### Task to carry out
Leaving all pictures aside, write out the records below precisely as given.

┄┄┄┄┄┄

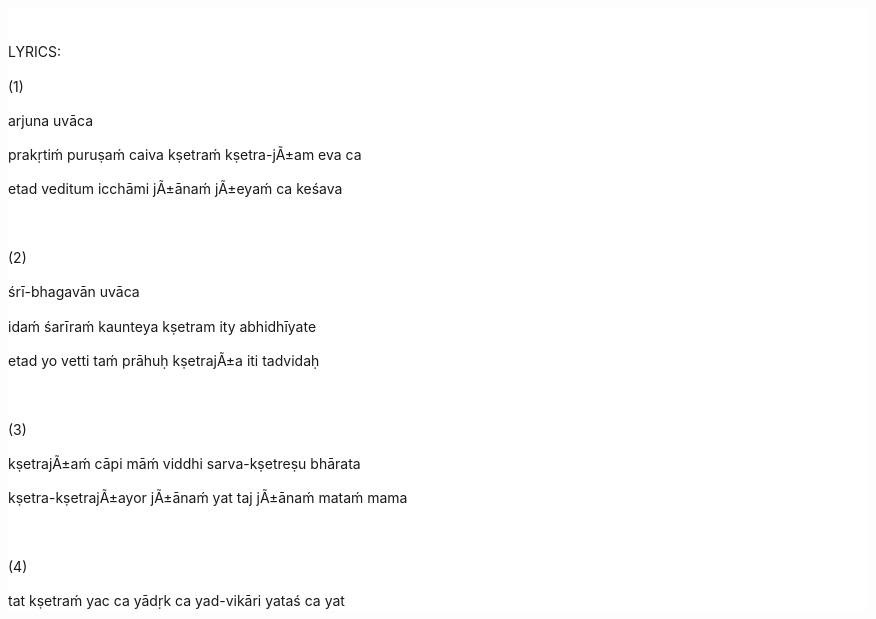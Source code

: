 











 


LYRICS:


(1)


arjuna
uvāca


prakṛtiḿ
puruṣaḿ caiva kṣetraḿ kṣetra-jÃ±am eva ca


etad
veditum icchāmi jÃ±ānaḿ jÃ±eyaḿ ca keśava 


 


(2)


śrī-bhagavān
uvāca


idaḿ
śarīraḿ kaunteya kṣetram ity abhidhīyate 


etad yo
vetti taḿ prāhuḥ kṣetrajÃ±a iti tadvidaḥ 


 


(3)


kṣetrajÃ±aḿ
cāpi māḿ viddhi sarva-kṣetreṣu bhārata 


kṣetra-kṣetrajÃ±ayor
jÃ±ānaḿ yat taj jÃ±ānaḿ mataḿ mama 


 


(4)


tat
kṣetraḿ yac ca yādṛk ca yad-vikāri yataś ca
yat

┄┄┄┄┄┄

### Reply
Source code

: 











 


LYRICS:


(1)


arjuna
uvāca


prakṛtiḿ
puruṣaḿ caiva kṣetraḿ kṣetra-jÃ±am eva ca


etad
veditum icchāmi jÃ±ānaḿ jÃ±eyaḿ ca keśava 


 


(2)


śrī-bhagavān
uvāca


idaḿ
śarīraḿ kaunteya kṣetram ity abhidhīyate 


etad yo
vetti taḿ prāhuḥ kṣetrajÃ±a iti tadvidaḥ 


 


(3)


kṣetrajÃ±aḿ
cāpi māḿ viddhi sarva-kṣetreṣu bhārata 


kṣetra-kṣetrajÃ±ayor
jÃ±ānaḿ yat taj jÃ±ānaḿ mataḿ mama 


 


(4)


tat
kṣetraḿ yac ca yādṛk ca yad-vikāri yataś ca
yat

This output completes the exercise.